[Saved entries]
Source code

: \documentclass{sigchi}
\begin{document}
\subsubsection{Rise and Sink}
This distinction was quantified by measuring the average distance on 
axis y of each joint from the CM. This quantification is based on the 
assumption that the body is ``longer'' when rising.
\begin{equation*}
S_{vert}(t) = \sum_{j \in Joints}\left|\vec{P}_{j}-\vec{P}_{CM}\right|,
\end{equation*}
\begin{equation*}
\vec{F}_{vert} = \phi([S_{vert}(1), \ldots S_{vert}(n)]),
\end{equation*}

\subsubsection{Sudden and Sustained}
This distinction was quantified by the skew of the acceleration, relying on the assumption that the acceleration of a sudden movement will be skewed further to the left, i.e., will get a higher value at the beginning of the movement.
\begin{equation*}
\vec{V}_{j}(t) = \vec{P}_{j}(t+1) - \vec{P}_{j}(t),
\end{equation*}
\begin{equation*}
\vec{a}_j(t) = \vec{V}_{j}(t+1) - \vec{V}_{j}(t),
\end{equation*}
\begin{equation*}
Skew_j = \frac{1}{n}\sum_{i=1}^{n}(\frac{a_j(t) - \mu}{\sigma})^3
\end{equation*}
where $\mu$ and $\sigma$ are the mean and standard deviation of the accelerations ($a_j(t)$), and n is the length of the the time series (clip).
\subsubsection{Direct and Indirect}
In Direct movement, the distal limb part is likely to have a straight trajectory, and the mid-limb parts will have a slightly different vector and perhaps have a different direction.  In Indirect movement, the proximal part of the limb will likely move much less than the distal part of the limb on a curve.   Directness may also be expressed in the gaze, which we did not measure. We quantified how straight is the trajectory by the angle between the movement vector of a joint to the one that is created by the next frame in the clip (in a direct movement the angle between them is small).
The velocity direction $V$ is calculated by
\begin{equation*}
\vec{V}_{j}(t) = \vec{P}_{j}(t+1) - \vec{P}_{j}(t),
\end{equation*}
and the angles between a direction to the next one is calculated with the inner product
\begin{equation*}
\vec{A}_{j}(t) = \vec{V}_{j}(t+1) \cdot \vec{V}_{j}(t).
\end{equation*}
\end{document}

> [PROBLEM DESCRIPTION]: Look through the entries for lines containing the word "This" and return each one.

> [ANSWER TO THE PROBLEM]:
This distinction was quantified by measuring the average distance on 
axis y of each joint from the CM. This quantification is based on the 
This distinction was quantified by the skew of the acceleration, relying on the assumption that the acceleration of a sudden movement will be skewed further to the left, i.e., will get a higher value at the beginning of the movement.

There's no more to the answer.